L'un des ravisseurs souleva l'otage par le col-back et plaça la lame d'un couteau tout contre sa joue.
— OK gamin, tu la boucles, c'est compris ?
Si tu dis un seul mot, tu auras un gros problème...
Toshiki Inugai était persuadé que le médecin avait prévenu la police.
Il savait que la fin de son calvaire était proche, mais il ne savait pas comment ses ravisseurs allaient réagir.
— On fait quoi ?
— Je vais gagner du temps.
Tu prends l'gamin et tu te casses par derrière.
Je te rejoins quand tout sera rentré dans l'ordre.
Le ravisseur fit lever l'enfant.
Bien sûr, celui-ci continua de faire semblant d'être malade, mais ses ravisseurs n'en avaient plus cure.
BANG BANG BANG!!!
On frappa violemment à la porte.
— Excusez-moiaaaaaaaa !
Y a quelqu'uuuuuuuuuuuun ?
BANG BANG BANG!!!
Les coups sur la porte reprirent de plus belle.
L'espace d'un instant, Toshiki Inugai hésita -- devait-il appeler au secours ?
Mais cet instant d'hésitation fut de trop ; l'un des ravisseurs lui remit bâillon et muselière, et il n'eut plus à chercher la réponse.
L'autre fit signe à son complice de partir.
Lui et l'enfant partirent vers la porte de derrière.
— Ouiiii ? Chuis là, késsiya ?
— Bonjour,
c'est la police ! Vous pourriez ouvrir ?
Éhhéhhéhhé !
On s'est fait surprendre par la pluie !
— Ahaha, ah oui,
bougez pas, je vais vous ouvrir ça...
À peine la clef avait-elle tourné dans la serrure que l'inspecteur donnait un violent coup d'épaule dans la porte.

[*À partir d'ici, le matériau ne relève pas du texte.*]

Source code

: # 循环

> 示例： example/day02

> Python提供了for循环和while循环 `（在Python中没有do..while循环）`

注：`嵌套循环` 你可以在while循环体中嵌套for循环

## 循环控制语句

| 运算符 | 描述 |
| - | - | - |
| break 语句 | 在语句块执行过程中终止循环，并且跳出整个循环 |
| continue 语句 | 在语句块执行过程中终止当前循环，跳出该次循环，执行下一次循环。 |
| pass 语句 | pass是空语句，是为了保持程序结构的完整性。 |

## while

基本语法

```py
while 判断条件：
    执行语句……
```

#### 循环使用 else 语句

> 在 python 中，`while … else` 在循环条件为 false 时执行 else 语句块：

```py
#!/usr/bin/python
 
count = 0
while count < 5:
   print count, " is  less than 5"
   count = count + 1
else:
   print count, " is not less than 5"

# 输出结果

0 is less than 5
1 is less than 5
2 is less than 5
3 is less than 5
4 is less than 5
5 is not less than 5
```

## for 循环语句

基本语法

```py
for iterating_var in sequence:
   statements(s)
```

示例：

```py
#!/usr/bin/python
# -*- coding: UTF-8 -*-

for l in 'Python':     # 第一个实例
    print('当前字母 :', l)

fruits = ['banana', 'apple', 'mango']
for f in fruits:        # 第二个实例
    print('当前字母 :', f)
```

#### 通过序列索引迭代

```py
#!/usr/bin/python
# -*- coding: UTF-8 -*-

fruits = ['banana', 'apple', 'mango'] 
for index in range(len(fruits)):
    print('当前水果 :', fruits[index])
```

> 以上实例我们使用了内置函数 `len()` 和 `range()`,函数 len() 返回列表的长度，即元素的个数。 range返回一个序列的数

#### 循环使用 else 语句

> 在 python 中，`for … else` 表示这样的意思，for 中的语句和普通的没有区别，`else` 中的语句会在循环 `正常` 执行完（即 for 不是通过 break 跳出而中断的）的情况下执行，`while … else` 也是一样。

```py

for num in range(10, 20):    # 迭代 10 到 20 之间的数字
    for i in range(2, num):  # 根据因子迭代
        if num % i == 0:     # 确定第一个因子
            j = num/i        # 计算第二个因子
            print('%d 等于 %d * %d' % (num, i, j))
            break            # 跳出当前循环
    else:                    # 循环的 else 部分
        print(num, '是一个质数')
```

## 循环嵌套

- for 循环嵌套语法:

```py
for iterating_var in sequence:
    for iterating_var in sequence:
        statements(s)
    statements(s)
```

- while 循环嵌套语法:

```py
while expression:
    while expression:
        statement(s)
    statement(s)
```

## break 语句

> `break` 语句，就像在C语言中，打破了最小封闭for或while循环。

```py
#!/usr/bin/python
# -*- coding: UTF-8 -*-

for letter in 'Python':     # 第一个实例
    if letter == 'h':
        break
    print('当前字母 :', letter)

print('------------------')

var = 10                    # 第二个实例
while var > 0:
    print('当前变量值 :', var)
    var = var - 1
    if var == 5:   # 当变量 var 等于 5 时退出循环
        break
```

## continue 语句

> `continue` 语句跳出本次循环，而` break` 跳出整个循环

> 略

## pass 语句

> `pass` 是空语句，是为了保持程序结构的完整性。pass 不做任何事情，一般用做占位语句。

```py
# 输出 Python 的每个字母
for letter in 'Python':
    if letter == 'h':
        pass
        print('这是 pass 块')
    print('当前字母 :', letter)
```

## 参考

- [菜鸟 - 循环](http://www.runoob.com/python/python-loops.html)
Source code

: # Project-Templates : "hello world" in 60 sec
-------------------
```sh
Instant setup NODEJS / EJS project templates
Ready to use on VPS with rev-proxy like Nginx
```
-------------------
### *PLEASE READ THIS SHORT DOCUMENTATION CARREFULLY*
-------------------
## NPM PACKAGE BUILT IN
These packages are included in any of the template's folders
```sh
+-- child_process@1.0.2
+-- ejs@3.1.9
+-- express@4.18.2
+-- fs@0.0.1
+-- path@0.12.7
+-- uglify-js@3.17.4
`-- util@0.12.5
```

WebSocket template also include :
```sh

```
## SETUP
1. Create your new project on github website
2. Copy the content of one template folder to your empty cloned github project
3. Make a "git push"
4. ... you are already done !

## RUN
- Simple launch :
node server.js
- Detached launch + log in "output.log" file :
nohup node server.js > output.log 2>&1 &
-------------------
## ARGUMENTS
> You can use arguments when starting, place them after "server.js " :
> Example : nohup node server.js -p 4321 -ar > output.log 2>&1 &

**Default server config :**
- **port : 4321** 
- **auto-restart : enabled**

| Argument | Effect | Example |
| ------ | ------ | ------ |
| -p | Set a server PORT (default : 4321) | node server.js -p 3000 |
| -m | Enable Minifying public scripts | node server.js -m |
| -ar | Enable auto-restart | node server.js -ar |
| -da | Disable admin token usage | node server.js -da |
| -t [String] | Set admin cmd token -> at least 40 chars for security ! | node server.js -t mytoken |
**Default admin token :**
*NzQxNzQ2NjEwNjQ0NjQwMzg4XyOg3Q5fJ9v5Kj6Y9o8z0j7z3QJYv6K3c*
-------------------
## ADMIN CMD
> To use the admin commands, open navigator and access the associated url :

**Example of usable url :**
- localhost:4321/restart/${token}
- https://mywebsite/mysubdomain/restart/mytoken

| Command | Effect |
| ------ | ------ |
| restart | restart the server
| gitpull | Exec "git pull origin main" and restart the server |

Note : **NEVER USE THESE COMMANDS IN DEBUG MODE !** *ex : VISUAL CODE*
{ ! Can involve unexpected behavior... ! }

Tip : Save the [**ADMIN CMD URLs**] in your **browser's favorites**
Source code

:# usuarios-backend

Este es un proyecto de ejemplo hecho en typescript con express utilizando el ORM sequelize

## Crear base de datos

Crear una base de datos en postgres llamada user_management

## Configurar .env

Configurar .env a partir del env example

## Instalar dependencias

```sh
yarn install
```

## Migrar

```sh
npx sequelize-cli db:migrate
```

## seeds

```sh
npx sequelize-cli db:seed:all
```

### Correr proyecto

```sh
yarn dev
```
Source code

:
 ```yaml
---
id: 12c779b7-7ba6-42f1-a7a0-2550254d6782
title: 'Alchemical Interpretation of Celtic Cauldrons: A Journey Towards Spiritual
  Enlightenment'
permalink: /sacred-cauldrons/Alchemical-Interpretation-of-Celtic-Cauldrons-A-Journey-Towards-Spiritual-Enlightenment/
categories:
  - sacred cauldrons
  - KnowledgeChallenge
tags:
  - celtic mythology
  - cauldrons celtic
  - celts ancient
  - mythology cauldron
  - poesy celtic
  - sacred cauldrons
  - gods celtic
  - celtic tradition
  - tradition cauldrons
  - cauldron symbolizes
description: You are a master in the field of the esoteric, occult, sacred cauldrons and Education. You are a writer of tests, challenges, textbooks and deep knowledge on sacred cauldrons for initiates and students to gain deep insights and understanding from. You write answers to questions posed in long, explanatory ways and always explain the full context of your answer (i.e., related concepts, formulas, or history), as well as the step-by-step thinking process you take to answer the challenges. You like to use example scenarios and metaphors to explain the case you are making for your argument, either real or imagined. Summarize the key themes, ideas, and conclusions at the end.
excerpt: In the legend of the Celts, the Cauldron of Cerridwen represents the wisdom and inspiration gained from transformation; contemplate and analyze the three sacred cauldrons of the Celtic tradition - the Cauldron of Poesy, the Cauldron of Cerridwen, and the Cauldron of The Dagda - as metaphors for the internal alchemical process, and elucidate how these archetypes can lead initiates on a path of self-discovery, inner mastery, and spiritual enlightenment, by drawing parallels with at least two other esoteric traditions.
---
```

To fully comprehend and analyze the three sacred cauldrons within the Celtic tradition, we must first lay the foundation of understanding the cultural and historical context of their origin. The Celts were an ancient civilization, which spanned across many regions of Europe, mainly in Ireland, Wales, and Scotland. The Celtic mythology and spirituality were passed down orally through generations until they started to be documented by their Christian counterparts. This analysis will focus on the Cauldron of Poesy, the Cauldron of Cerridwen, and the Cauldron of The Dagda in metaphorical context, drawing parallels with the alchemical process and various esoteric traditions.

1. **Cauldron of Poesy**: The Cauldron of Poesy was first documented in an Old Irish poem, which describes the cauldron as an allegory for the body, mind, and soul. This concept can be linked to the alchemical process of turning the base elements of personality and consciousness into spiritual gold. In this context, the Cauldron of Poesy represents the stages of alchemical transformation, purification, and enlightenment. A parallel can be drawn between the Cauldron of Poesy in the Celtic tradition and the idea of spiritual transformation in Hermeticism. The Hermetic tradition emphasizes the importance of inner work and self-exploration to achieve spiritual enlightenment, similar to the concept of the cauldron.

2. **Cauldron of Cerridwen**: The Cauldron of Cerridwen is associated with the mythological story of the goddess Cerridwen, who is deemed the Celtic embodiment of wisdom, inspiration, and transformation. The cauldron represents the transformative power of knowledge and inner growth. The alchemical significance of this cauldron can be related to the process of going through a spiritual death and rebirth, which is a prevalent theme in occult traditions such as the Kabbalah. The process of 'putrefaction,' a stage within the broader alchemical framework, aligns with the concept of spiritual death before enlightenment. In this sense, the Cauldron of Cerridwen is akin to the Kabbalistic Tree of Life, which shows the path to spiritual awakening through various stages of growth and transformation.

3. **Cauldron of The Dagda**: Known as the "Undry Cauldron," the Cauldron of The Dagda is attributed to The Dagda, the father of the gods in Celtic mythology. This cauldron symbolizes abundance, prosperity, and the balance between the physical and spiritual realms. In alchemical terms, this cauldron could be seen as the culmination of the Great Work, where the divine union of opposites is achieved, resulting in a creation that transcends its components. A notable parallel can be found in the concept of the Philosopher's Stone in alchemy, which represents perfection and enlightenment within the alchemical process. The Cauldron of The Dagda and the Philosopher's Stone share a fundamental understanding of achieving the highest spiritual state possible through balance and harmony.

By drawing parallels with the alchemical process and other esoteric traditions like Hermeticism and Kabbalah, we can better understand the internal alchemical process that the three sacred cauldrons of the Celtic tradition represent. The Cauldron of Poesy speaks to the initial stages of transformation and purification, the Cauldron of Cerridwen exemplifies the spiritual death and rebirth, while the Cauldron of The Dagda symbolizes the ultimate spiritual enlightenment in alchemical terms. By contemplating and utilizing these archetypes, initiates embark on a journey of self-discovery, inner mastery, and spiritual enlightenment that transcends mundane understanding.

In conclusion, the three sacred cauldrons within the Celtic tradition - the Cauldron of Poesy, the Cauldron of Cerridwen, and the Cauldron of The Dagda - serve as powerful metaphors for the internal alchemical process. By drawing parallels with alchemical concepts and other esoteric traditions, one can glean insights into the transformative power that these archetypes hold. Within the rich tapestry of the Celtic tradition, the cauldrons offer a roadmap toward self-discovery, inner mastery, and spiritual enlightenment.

Puis, entrant sans vergogne dans la pièce, repoussant l'homme du bout du bras, il regarda la pièce.
Elle était vide. Il comprit instantanément que l'enfant qu'ils cherchaient n'était plus ici.
— Tiens ?
Je croyais que c'était une remise pour les outils des Eaux et Forêts ?
Il n'y a rien ici...
Il n'y avait aucun outil ici, à peine quelques couvertures et une montagne d'emballages de nourriture.
Rien qui indiquait un bâtiment des Eaux et Forêts en tout cas.
— Bah oué, c'est vide depuis un moment.
J'ai jamais vu d'outils là-d'dans, moi.
— Et pourtant, c'est un bâtiment des Eaux et Forêts, non ?
Vous êtes qui, vous ?
— Et vous alors, z'êtes flic, vraiment ?
Ils se regardèrent en chien de faïence.
Ni l'un ni l'autre n'avait l'intention de se présenter.
L'homme comprit qu'il nous pourrait pas donner le change bien longtemps.
Même en poussant le bouchon, il pourrait à peine gagner quelques dizaines de secondes, au plus.
Seul le bruit de la pluie vint troubler le silence qui régnait entre les deux hommes.
C'est alors qu'au loin, on put entendre des bruits de lutte.
Ôishi eu un pressentiment.
Il sut immédiatement qu'Akasaka était tombé sur le complice et l'enfant en faisant le tour par derrière.
Il se tourna vers l'autre homme, mais sa réaction à lui fut encore plus rapide.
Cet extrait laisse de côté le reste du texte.